Nicholas Martin of Mt Wellington, Auckland, writes: “At the end of her article (“The business of business”, December 22), Linda Sanders wonders if she has missed something. She rightly identifies that the business of business is money, but she fails to mention that most businesses have only a short-term focus and are mostly about profits for the next couple of years.
“This lack of concern about long-term implications and sustainable economic development is reflected in her investment in mining, an extractive industry, which by its nature is unsustainable. If properly managed, farming and forestry should provide much longer-term benefits for the economy and investors.
“For young people saving for retirement, are there any investment funds that invest in long-term sustainable businesses? That might be something worth investigating.”
I’ll look at his idea of sustainable investments in another column to complement what I’ve previously written about ethical investing.

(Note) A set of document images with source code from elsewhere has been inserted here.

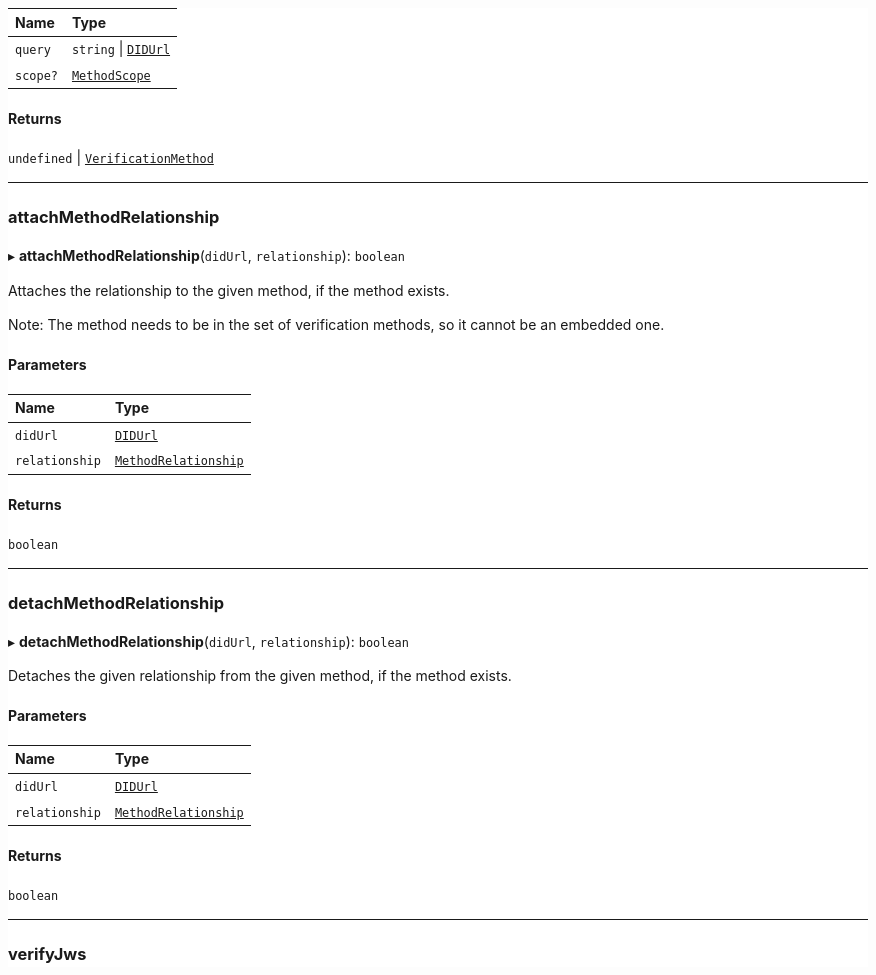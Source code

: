 | Name | Type |
| :------ | :------ |
| `query` | `string` \| [`DIDUrl`](identity_wasm.DIDUrl.md) |
| `scope?` | [`MethodScope`](identity_wasm.MethodScope.md) |

#### Returns

`undefined` \| [`VerificationMethod`](identity_wasm.VerificationMethod.md)

___

### attachMethodRelationship

▸ **attachMethodRelationship**(`didUrl`, `relationship`): `boolean`

Attaches the relationship to the given method, if the method exists.

Note: The method needs to be in the set of verification methods,
so it cannot be an embedded one.

#### Parameters

| Name | Type |
| :------ | :------ |
| `didUrl` | [`DIDUrl`](identity_wasm.DIDUrl.md) |
| `relationship` | [`MethodRelationship`](../enums/identity_wasm.MethodRelationship.md) |

#### Returns

`boolean`

___

### detachMethodRelationship

▸ **detachMethodRelationship**(`didUrl`, `relationship`): `boolean`

Detaches the given relationship from the given method, if the method exists.

#### Parameters

| Name | Type |
| :------ | :------ |
| `didUrl` | [`DIDUrl`](identity_wasm.DIDUrl.md) |
| `relationship` | [`MethodRelationship`](../enums/identity_wasm.MethodRelationship.md) |

#### Returns

`boolean`

___

### verifyJws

This week, I’ll address his comment about mining being unsustainable. As a starting point, I will repeat my declaration of interest: I invest and work in the mining industry, including developing Chatham Rise seabed reserves of rock phosphate. Those opposed to mining argue minerals are finite, so once we use them up there are no more. On the face of it, that’s true.
The first point to remember is everything we use is either mined or farmed. There’s also a limited amount of land, the main raw material used for farming and forestry.
Although there are finite quantities of minerals, human innovation means we continue to discover more resources (our phosphate reserve is a case in point), change our use of minerals and manage resources better. Some minerals are renewable. In the Kermadecs, fluids rich in precious and base metals are continuously pouring out of active submarine volcanic vents, precipitating rich mineral deposits on the sea floor. This is close to being a renewable resource.
Former Business Roundtable head Roger Kerr, although sometimes extreme in his view, succinctly argued we can’t predict humanity’s long-term future needs, so it’s impossible to pick what is sustainable.
A couple of his examples: 100 years ago, many worried about running out of whale oil for lighting or firewood for heating. Back in the 1970s, copper reserves looked finite.
In the ensuing 30 years, we used most of the then-known copper stocks. But at the end of that period we had more than doubled known reserves. Meanwhile, substitutes such as fibre optics came into widespread use, lessening demand.
The same will happen with oil as we develop new technologies. As Kerr said: “While some natural resources may be finite, human ingenuity is not.”
A century ago, major cities were clogged with horse manure. Within a few years, with the invention of cars, the problem vanished.
Although farming and forestry may be considered sustainable, they use huge tracts of land and their environmental footprint can be heavy – such as the leaching that results from the poorly managed application of manufactured fertiliser and the methane from animals. With forestry, poor harvest techniques caused massive problems in my district last summer during our one-in-200-year flood when tree debris dammed waterways. New Zealand potentially has the world’s highest natural resource
wealth per capita and much potential is still in its infancy.
Any business endeavour needs careful management of resources. It’s stupid to mess in your own nest; the challenge is to maximise income while respecting the environment.
The toughest part for the companies investing risk capital to develop projects is working through the unending maze of legal obstacles imposed by bureaucratic process and the spoiler tactics of opponents.
Finally, business decisions involving significant capital are never made with an eye to just the next couple of years of profit – the payback mostly requires much longer time frames. But it can be hard to get investors to understand that.